What you will do: Among the entries below, extract exactly the lines that run from the one with "8|11111|无|否|否" through the one with "LCA(x, y) 和", both ends included.

Supplied material:

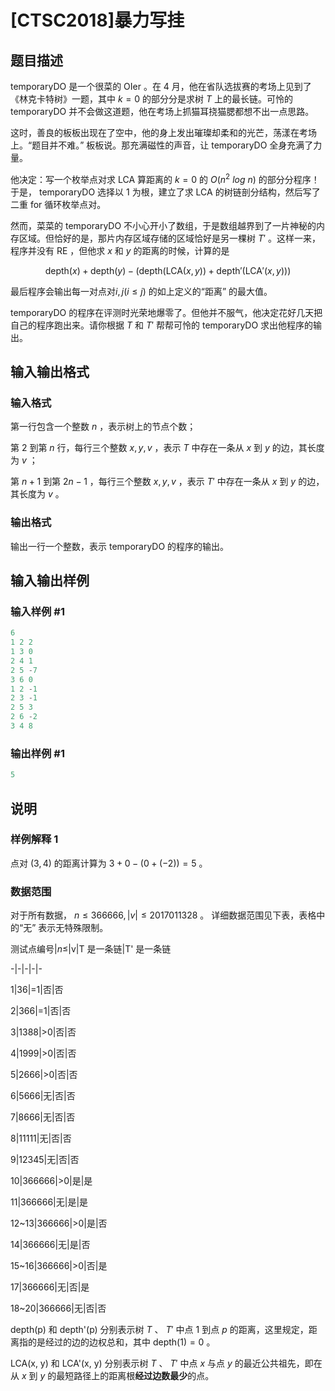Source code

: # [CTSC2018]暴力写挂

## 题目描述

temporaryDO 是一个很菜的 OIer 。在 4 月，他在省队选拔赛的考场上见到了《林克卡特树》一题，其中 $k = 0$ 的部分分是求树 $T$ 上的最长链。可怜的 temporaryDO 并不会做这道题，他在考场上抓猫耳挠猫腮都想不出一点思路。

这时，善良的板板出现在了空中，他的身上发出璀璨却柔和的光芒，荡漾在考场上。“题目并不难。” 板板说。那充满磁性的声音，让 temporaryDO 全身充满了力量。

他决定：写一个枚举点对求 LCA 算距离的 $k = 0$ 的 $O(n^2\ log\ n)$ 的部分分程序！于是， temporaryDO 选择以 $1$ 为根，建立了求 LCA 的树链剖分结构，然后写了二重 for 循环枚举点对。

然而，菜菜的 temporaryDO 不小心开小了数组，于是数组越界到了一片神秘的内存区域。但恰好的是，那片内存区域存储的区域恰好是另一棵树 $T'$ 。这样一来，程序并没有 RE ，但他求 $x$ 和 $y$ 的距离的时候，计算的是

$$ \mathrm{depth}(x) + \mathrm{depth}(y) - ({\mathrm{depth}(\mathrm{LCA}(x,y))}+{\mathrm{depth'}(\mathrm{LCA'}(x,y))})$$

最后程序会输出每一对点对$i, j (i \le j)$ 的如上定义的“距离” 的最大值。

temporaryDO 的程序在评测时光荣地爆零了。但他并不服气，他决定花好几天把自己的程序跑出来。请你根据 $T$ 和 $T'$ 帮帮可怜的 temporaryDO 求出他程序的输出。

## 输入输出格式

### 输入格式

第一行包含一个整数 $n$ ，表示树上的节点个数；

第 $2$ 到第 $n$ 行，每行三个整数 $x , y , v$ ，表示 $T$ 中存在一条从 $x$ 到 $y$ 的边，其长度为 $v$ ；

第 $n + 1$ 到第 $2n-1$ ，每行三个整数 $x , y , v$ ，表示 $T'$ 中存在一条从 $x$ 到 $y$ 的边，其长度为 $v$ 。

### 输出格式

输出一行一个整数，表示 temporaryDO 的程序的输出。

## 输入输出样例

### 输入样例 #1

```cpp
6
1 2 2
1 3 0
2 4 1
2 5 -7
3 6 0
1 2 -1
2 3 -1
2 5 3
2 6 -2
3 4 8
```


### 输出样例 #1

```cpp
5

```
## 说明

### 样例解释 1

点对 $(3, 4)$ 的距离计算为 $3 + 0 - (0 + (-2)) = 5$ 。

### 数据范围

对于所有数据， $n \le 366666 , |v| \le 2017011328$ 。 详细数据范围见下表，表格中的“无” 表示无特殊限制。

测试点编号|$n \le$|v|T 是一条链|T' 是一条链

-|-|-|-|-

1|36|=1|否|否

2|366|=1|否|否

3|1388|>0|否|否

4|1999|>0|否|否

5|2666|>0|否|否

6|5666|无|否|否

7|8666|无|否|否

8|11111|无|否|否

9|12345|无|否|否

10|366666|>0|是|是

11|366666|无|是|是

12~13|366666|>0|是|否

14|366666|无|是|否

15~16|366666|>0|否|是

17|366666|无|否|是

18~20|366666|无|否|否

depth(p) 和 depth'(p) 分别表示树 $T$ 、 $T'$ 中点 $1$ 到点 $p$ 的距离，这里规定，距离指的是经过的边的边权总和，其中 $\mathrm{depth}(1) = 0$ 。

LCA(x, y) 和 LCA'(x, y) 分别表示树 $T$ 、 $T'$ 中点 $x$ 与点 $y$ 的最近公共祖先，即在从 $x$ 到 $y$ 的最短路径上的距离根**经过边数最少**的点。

* * *

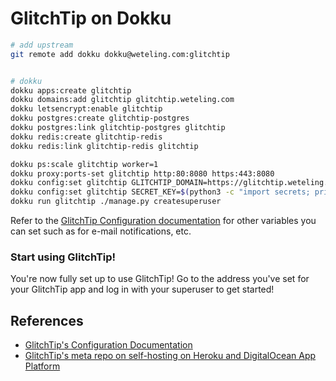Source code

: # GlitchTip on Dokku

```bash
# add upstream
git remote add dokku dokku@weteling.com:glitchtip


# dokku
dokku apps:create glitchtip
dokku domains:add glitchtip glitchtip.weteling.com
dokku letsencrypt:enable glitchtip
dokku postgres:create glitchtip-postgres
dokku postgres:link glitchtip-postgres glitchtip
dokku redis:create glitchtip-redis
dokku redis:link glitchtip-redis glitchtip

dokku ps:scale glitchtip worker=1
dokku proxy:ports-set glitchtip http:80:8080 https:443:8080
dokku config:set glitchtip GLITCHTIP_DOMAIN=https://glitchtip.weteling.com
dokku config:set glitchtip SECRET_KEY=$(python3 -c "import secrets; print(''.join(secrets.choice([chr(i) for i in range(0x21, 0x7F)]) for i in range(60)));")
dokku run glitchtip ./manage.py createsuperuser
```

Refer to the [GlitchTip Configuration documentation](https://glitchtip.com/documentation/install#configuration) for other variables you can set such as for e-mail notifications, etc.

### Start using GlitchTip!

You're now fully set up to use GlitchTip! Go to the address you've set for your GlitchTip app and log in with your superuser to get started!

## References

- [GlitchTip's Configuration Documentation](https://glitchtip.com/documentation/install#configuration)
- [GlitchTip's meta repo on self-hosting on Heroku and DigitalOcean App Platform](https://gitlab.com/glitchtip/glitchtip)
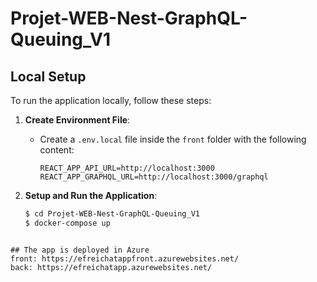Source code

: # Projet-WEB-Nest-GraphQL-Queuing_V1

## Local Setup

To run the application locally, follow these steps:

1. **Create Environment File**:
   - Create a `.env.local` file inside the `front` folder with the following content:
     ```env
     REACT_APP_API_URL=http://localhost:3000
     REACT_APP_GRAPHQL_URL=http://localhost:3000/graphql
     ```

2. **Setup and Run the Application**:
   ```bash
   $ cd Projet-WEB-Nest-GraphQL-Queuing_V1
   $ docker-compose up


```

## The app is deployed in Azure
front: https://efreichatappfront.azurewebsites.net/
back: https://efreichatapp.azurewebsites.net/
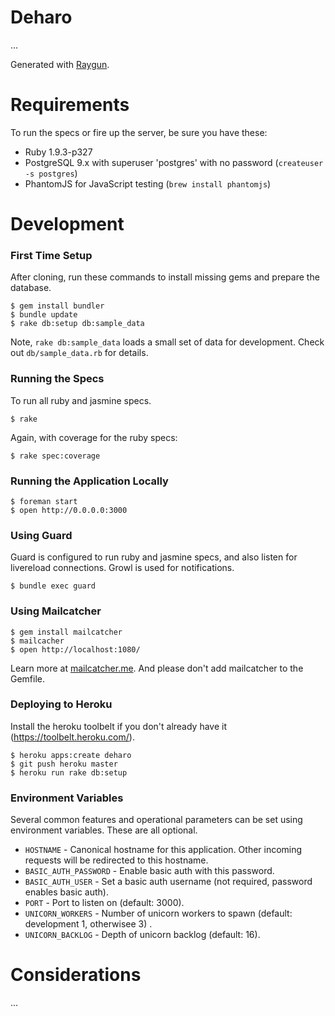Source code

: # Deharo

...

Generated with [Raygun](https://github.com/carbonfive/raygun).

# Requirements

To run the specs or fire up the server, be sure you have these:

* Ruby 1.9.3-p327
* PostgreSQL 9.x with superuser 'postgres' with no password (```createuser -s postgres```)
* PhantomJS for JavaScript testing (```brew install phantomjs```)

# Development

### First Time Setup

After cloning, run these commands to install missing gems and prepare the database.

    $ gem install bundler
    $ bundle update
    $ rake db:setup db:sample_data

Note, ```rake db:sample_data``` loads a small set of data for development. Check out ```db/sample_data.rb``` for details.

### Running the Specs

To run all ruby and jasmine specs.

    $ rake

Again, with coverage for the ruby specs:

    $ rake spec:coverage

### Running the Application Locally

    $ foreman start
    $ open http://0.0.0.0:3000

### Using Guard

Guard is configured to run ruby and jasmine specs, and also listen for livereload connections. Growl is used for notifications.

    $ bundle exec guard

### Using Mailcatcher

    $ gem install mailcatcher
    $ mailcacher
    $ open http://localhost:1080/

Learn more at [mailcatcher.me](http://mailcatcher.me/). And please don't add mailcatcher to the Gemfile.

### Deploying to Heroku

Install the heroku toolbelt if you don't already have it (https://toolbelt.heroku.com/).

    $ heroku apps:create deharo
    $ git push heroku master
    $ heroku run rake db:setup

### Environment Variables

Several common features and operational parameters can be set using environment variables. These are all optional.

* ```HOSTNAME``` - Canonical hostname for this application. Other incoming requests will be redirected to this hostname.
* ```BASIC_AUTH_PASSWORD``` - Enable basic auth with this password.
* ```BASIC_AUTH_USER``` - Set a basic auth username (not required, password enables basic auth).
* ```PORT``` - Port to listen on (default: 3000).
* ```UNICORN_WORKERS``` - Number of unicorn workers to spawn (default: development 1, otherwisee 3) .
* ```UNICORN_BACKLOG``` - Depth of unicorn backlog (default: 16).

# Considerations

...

Task response:
8|11111|无|否|否

9|12345|无|否|否

10|366666|>0|是|是

11|366666|无|是|是

12~13|366666|>0|是|否

14|366666|无|是|否

15~16|366666|>0|否|是

17|366666|无|否|是

18~20|366666|无|否|否

depth(p) 和 depth'(p) 分别表示树 $T$ 、 $T'$ 中点 $1$ 到点 $p$ 的距离，这里规定，距离指的是经过的边的边权总和，其中 $\mathrm{depth}(1) = 0$ 。

LCA(x, y) 和 LCA'(x, y) 分别表示树 $T$ 、 $T'$ 中点 $x$ 与点 $y$ 的最近公共祖先，即在从 $x$ 到 $y$ 的最短路径上的距离根**经过边数最少**的点。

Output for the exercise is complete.